The same year, Goffin and King wrote “He Hit Me (It Felt Like A Kiss)” (performed by the Crystals) after discovering that Boyd was being regularly beaten by her boyfriend. When they inquired why she tolerated such treatment, Eva replied without batting an eyelid that her boyfriend’s actions were motivated by his love for her.
Phil Spector’s arrangement of the song was ominous and ambiguous.
It was a brutal song, as any attempt to justify such violence must be, and Spector’s arrangement only amplified its savagery, framing Barbara Alston’s lone vocal amid a sea of caustic strings and funereal drums, while the backing vocals almost trilled their own belief that the boy had done nothing wrong. In more ironic hands (and a more understanding age), ‘He Hit Me’ might have passed at least as satire. But Spector showed no sign of appreciating that, nor did he feel any need to. No less than the song’s writers, he was not preaching, he was merely documenting.”
— Dave Thompson
After the success of “The Loco-Motion”, she was unfortunately stereotyped as a dance-craze singer and was given limited material. Other single recordings were “Keep Your Hands Off My Baby”, “Some Kinda Wonderful”, “Let’s Turkey Trot” and a remake of the Bing Crosby standard “Swinging on a Star,” recorded with Big Dee Irwin, though Eva was not credited on the label. She also recorded the song “Makin’ With the Magilla” for an episode of the 1964 Hanna-Barbera cartoon series The Magilla Gorilla Show.
She continued to tour and record throughout the sixties, but her commercial potential plummeted after 1964. She retired from the music industry in 1971. She never owned the rights to her recordings. Although the prevailing rumor in the 1970s was that she had received only $50 for “The Loco-Motion,” it seems $50 was actually her weekly salary at the time she made her records (an increase of $15 from what Goffin and King had been paying her as nanny). Penniless, she returned with her three young children to North Carolina, where they lived in obscurity
In the late 80s she returned to live performing with other artists of her era on the cabaret and oldies circuits, after the success of the Kylie Minogue cover version of “The Loco-Motion. She also occasionally recorded new songs
She died on 10 April 2003, 2 months short of her 60th birthday after a 2 year battle with cancer .
Little Eva, who topped the charts in 1962 with “The Loco-Motion” and was the inspiration behind several other Carole King and Gerry Goffin compositions, died on April 10 following a long battle with cancer.

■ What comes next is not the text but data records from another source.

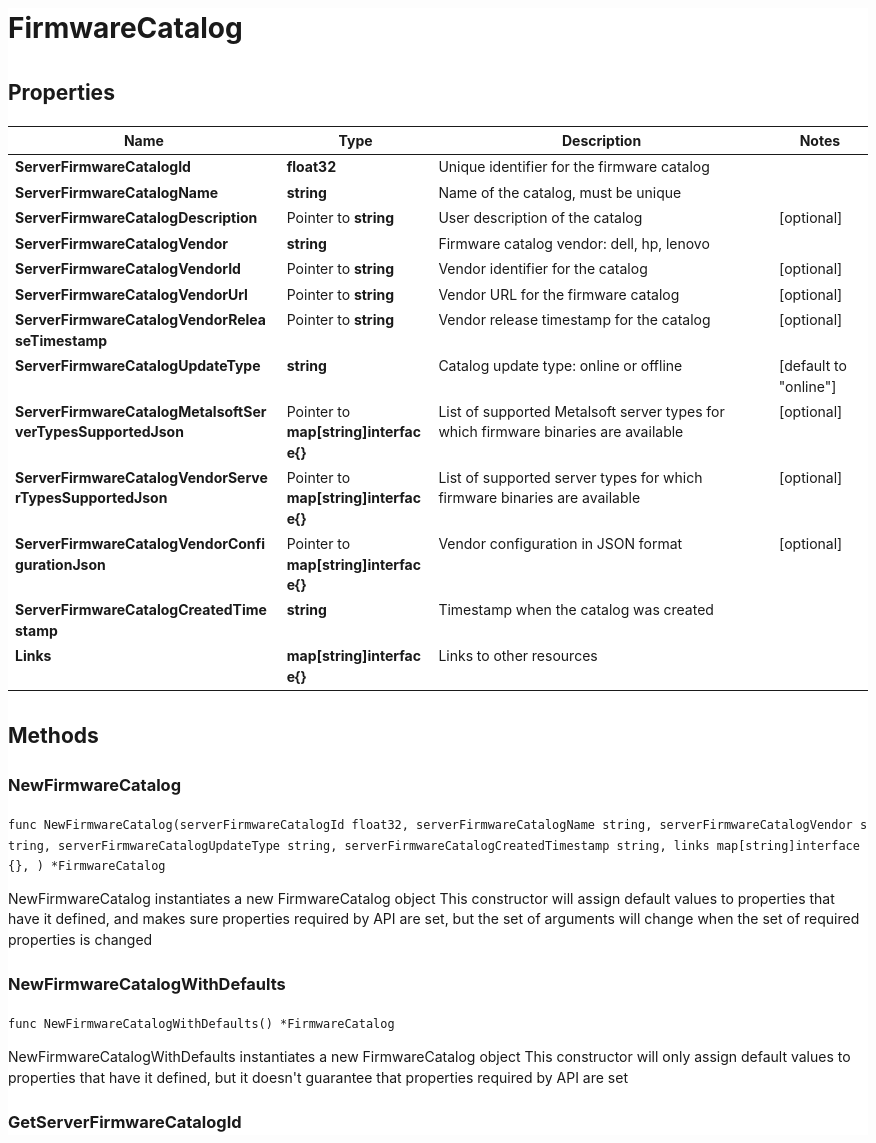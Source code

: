 # FirmwareCatalog

## Properties

Name | Type | Description | Notes
------------ | ------------- | ------------- | -------------
**ServerFirmwareCatalogId** | **float32** | Unique identifier for the firmware catalog | 
**ServerFirmwareCatalogName** | **string** | Name of the catalog, must be unique | 
**ServerFirmwareCatalogDescription** | Pointer to **string** | User description of the catalog | [optional] 
**ServerFirmwareCatalogVendor** | **string** | Firmware catalog vendor: dell, hp, lenovo | 
**ServerFirmwareCatalogVendorId** | Pointer to **string** | Vendor identifier for the catalog | [optional] 
**ServerFirmwareCatalogVendorUrl** | Pointer to **string** | Vendor URL for the firmware catalog | [optional] 
**ServerFirmwareCatalogVendorReleaseTimestamp** | Pointer to **string** | Vendor release timestamp for the catalog | [optional] 
**ServerFirmwareCatalogUpdateType** | **string** | Catalog update type: online or offline | [default to "online"]
**ServerFirmwareCatalogMetalsoftServerTypesSupportedJson** | Pointer to **map[string]interface{}** | List of supported Metalsoft server types for which firmware binaries are available | [optional] 
**ServerFirmwareCatalogVendorServerTypesSupportedJson** | Pointer to **map[string]interface{}** | List of supported server types for which firmware binaries are available | [optional] 
**ServerFirmwareCatalogVendorConfigurationJson** | Pointer to **map[string]interface{}** | Vendor configuration in JSON format | [optional] 
**ServerFirmwareCatalogCreatedTimestamp** | **string** | Timestamp when the catalog was created | 
**Links** | **map[string]interface{}** | Links to other resources | 

## Methods

### NewFirmwareCatalog

`func NewFirmwareCatalog(serverFirmwareCatalogId float32, serverFirmwareCatalogName string, serverFirmwareCatalogVendor string, serverFirmwareCatalogUpdateType string, serverFirmwareCatalogCreatedTimestamp string, links map[string]interface{}, ) *FirmwareCatalog`

NewFirmwareCatalog instantiates a new FirmwareCatalog object
This constructor will assign default values to properties that have it defined,
and makes sure properties required by API are set, but the set of arguments
will change when the set of required properties is changed

### NewFirmwareCatalogWithDefaults

`func NewFirmwareCatalogWithDefaults() *FirmwareCatalog`

NewFirmwareCatalogWithDefaults instantiates a new FirmwareCatalog object
This constructor will only assign default values to properties that have it defined,
but it doesn't guarantee that properties required by API are set

### GetServerFirmwareCatalogId
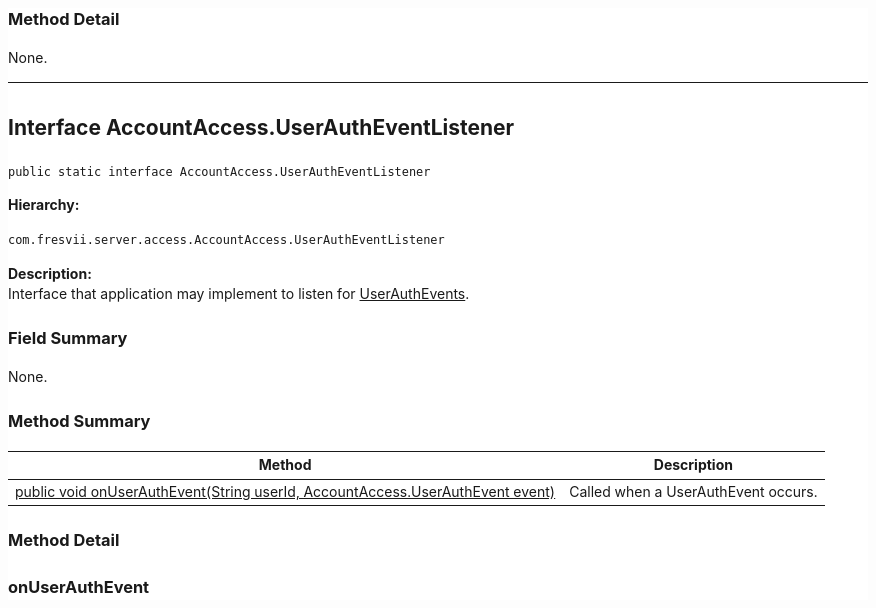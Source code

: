 

### Method Detail ###



None.





-------------------------



## <a name="com.fresvii.server.access.AccountAccess.UserAuthEventListener"> Interface AccountAccess.UserAuthEventListener </a> ##



```
public static interface AccountAccess.UserAuthEventListener
```

**Hierarchy:**  


```
com.fresvii.server.access.AccountAccess.UserAuthEventListener
```



**Description:**  
Interface that application may implement to listen for [UserAuthEvents](#com.fresvii.server.access.AccountAccess.UserAuthEvent).




### Field Summary ###



None.




### Method Summary ###

|**Method**|**Description**|
|---|---|
|[public void onUserAuthEvent(String userId, AccountAccess.UserAuthEvent event)](#com_fresvii_server_access_AccountAccess_UserAuthEventListener_void_onUserAuthEvent_String_AccountAccess_UserAuthEvent)|Called when a UserAuthEvent occurs.|


### Method Detail ###




### <a name="com_fresvii_server_access_AccountAccess_UserAuthEventListener_void_onUserAuthEvent_String_AccountAccess_UserAuthEvent"> onUserAuthEvent </a> ###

When Little Eva quit the music business in 1971, she returned home to North Carolina a penniless single parent of three young children. She found employment as a housekeeper, caretaker and cook. When work wasn’t available, she and the kids survived on welfare. At the time of her hit records her weekly salary had been $50 plus expenses. Her previous job as a $35-a-week live-in nanny for Carole King and Gerry Goffin must have seemed positively well-paid by comparison. She was the tenth of David and Laura Boyd’s thirteen children. The family home was situated on (prophetically) Railroad Street. The Boyds were a religious family and Eva’s maternal grandfather was a church minister. She always wanted to be a singer and was inspired by the gospel, country, rhythm & blues and rock & roll records she grew up listening to on the radio. For a while Eva and four of her siblings had their own gospel group, the Boyd Five.
In the summer of 1959, Eva went to spend the school holidays with her eldest brother Jimmy, who lived with his wife in Coney Island, New York. She returned to Belhaven for a few months but, having acquired a taste for life in the big city, quit school and, in 1960, got the bus back to New York and found herself a job as a maid in Hempstead, Long Island.
Eva’s sister-in-law was friendly with Earl-Jean McCrea of the Cookies, an established vocal group then making demos for publisher Don Kirshner. Among the many writers signed to Kirshner and business partner Al Nevins’ Aldon company were the husband-and-wife team of Carole King and Gerry Goffin. When the Shirelles’ version of Goffin and King’s “Will You Love Me Tomorrow” reached #1, the young scribes decided to devote themselves full-time to song writing.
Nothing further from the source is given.